Impact négatif de la crise financière que traverse l’ONU…
M. Abarry a par ailleurs fait état du quadruple « scrutin historique combinant les élections législatives, régionales, municipales et présidentielle », qui aura lieu le 28 décembre 2025 en République centrafricaine (RCA). Il a notamment salué « le remarquable relèvement du pays qui jette les bases de la consolidation de la paix avec les acteurs à l’intérieur, et qui a engagé des actions de sécurisation de ses frontières notamment avec le Tchad et le Cameroun ».
Le Représentant spécial a également attiré l’attention sur la présidentielle prévue en 2026 dans deux pays couverts par l’UNOCA, notamment à Sao Tomé-et-Principe et au Congo. Il en a dévoilé les enjeux ainsi que les dispositions prises par le Bureau pour accompagner ces processus. Il a cependant alerté sur l’impact négatif de la situation financière difficile que traverse l’ONU sur les activités de l’UNOCA ainsi que sur son fonctionnement. « La réduction de 20% de son personnel de même que la limitation, voire l’impossibilité de nos déplacements dans les pays de la région, faute de moyens, entrave sérieusement notre capacité à mener à bien nos bons offices, dans une région qui en a pourtant grandement besoin », a –t-il averti.
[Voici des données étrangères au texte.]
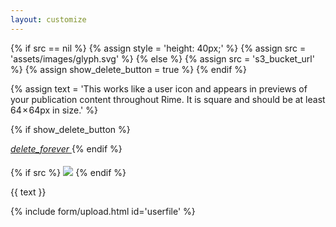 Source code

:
```yaml
---
layout: customize
---
```


{% if src == nil  %}
{% assign style = 'height: 40px;' %}
{% assign src = 'assets/images/glyph.svg' %}
{% else %}
{% assign src = 's3_bucket_url' %}
{% assign show_delete_button = true %}
{% endif %}

{% assign text = 'This works like a user icon and appears in previews of your publication content throughout Rime. It is square and should be at least 64 × 64px in size.' %}

{% if show_delete_button %}
<!-- Icon button -->
<a href="{{ site.baseurl }}/customize/remove-image/'.{{ type }}" class="mdl-button mdl-js-button mdl-button--icon pull-right">
    <i class="material-icons">delete_forever</i>
</a>
{% endif %}

{% if src %}
<img src="{{ site.baseurl }}/{{ src }}" style="{{ style }} padding-bottom: 20px; padding-top: 5px;" />
{% endif %}

<p>{{ text }}</p>

{% include form/upload.html id='userfile' %} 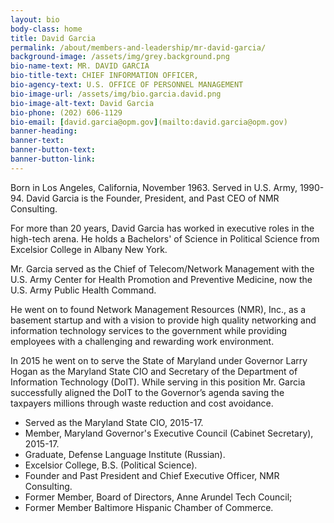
 ```yaml
---
layout: bio
body-class: home
title: David Garcia
permalink: /about/members-and-leadership/mr-david-garcia/
background-image: /assets/img/grey.background.png
bio-name-text: MR. DAVID GARCIA
bio-title-text: CHIEF INFORMATION OFFICER,
bio-agency-text: U.S. OFFICE OF PERSONNEL MANAGEMENT
bio-image-url: /assets/img/bio.garcia.david.png
bio-image-alt-text: David Garcia
bio-phone: (202) 606-1129
bio-email: [david.garcia@opm.gov](mailto:david.garcia@opm.gov)
banner-heading: 
banner-text: 
banner-button-text: 
banner-button-link: 
---
```


Born in Los Angeles, California, November 1963. Served in U.S. Army, 1990-94. David Garcia is the Founder, President, and Past CEO of NMR Consulting. 

For more than 20 years, David Garcia has worked in executive roles in the high-tech arena. He holds a Bachelors' of Science in Political Science from Excelsior College in Albany New York.

Mr. Garcia served as the Chief of Telecom/Network Management with the U.S. Army Center for Health Promotion and Preventive Medicine, now the U.S. Army Public Health Command. 

He went on to found Network Management Resources (NMR), Inc., as a basement startup and with a vision to provide high quality networking and information technology services to the government while providing employees with a challenging and rewarding work environment. 

In 2015 he went on to serve the State of Maryland under Governor Larry Hogan as the Maryland State CIO and Secretary of the Department of Information Technology (DoIT). While serving in this position Mr. Garcia successfully aligned the DoIT to the Governor’s agenda saving the taxpayers millions through waste reduction and cost avoidance.
<br/>
<ul>
<li>	Served as the Maryland State CIO, 2015-17.</li> 
<li>	Member, Maryland Governor's Executive Council (Cabinet Secretary), 2015-17.</li>
<li>	Graduate, Defense Language Institute (Russian).</li>
<li>	Excelsior College, B.S. (Political Science).</li> 
<li>	Founder and Past President and Chief Executive Officer, NMR Consulting.</li> 
<li>	Former Member, Board of Directors, Anne Arundel Tech Council;</li>
<li>	Former Member Baltimore Hispanic Chamber of Commerce.</li>
</ul>

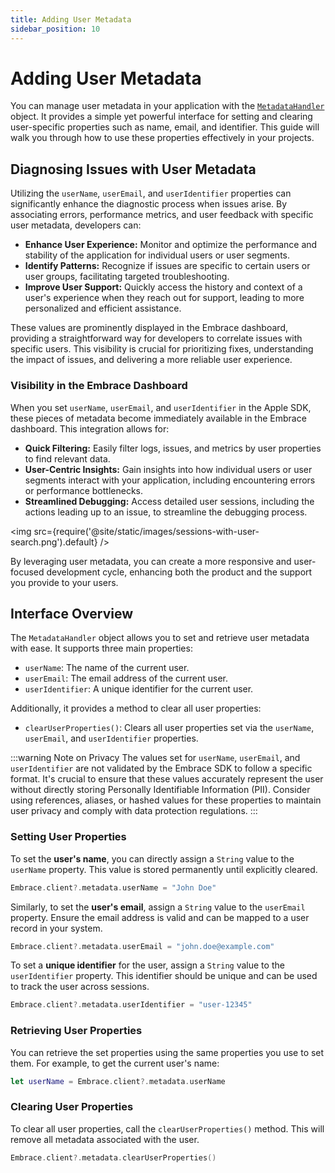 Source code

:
 ```yaml
---
title: Adding User Metadata
sidebar_position: 10
---
```


# Adding User Metadata

You can manage user metadata in your application with the [`MetadataHandler`](https://github.com/embrace-io/embrace-apple-sdk/blob/main/Sources/EmbraceCore/Public/Metadata/MetadataHandler%2BUser.swift) object. It provides a simple yet powerful interface for setting and clearing user-specific properties such as name, email, and identifier. This guide will walk you through how to use these properties effectively in your projects.

## Diagnosing Issues with User Metadata

Utilizing the `userName`, `userEmail`, and `userIdentifier` properties can significantly enhance the diagnostic process when issues arise. By associating errors, performance metrics, and user feedback with specific user metadata, developers can:

- **Enhance User Experience:** Monitor and optimize the performance and stability of the application for individual users or user segments.
- **Identify Patterns:** Recognize if issues are specific to certain users or user groups, facilitating targeted troubleshooting.
- **Improve User Support:** Quickly access the history and context of a user's experience when they reach out for support, leading to more personalized and efficient assistance.

These values are prominently displayed in the Embrace dashboard, providing a straightforward way for developers to correlate issues with specific users. This visibility is crucial for prioritizing fixes, understanding the impact of issues, and delivering a more reliable user experience.

### Visibility in the Embrace Dashboard

When you set `userName`, `userEmail`, and `userIdentifier` in the Apple SDK, these pieces of metadata become immediately available in the Embrace dashboard. This integration allows for:

- **Quick Filtering:** Easily filter logs, issues, and metrics by user properties to find relevant data.
- **User-Centric Insights:** Gain insights into how individual users or user segments interact with your application, including encountering errors or performance bottlenecks.
- **Streamlined Debugging:** Access detailed user sessions, including the actions leading up to an issue, to streamline the debugging process.

<img src={require('@site/static/images/sessions-with-user-search.png').default} />

By leveraging user metadata, you can create a more responsive and user-focused development cycle, enhancing both the product and the support you provide to your users.

## Interface Overview

The `MetadataHandler` object allows you to set and retrieve user metadata with ease. It supports three main properties:

- `userName`: The name of the current user.
- `userEmail`: The email address of the current user.
- `userIdentifier`: A unique identifier for the current user.

Additionally, it provides a method to clear all user properties:

- `clearUserProperties()`: Clears all user properties set via the `userName`, `userEmail`, and `userIdentifier` properties.

:::warning Note on Privacy
The values set for `userName`, `userEmail`, and `userIdentifier` are not validated by the Embrace SDK to follow a specific format. It's crucial to ensure that these values accurately represent the user without directly storing Personally Identifiable Information (PII). Consider using references, aliases, or hashed values for these properties to maintain user privacy and comply with data protection regulations. 
:::

### Setting User Properties

To set the **user's name**, you can directly assign a `String` value to the `userName` property. This value is stored permanently until explicitly cleared.

```swift
Embrace.client?.metadata.userName = "John Doe"
```

Similarly, to set the **user's email**, assign a `String` value to the `userEmail` property. Ensure the email address is valid and can be mapped to a user record in your system.

```swift
Embrace.client?.metadata.userEmail = "john.doe@example.com"
```

To set a **unique identifier** for the user, assign a `String` value to the `userIdentifier` property. This identifier should be unique and can be used to track the user across sessions.

```swift
Embrace.client?.metadata.userIdentifier = "user-12345"
```

### Retrieving User Properties

You can retrieve the set properties using the same properties you use to set them. For example, to get the current user's name:

```swift
let userName = Embrace.client?.metadata.userName
```

### Clearing User Properties

To clear all user properties, call the `clearUserProperties()` method. This will remove all metadata associated with the user.

```swift
Embrace.client?.metadata.clearUserProperties()
```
« C’est notre espoir, que grâce à votre soutien qui ne nous a jamais fait défaut, le Bureau régional pour l’Afrique centrale, mis en place à la demande des Etats membres de la CEEAC, continuera la mise en œuvre de son important mandat, pour une Afrique centrale de paix, de stabilité et de prospérité », a-t-il conclu.
En retour, les membres du Conseil de sécurité ont félicité M. Abarry et son équipe pour leur engagement en faveur de la paix et de la sécurité en Afrique centrale. La session était dirigée par l’Ambassadrice Saša Jurečko, Représentante permanente adjointe de la Slovénie auprès de l’ONU, dont le pays assure la présidence du Conseil pour le mois de décembre 2025.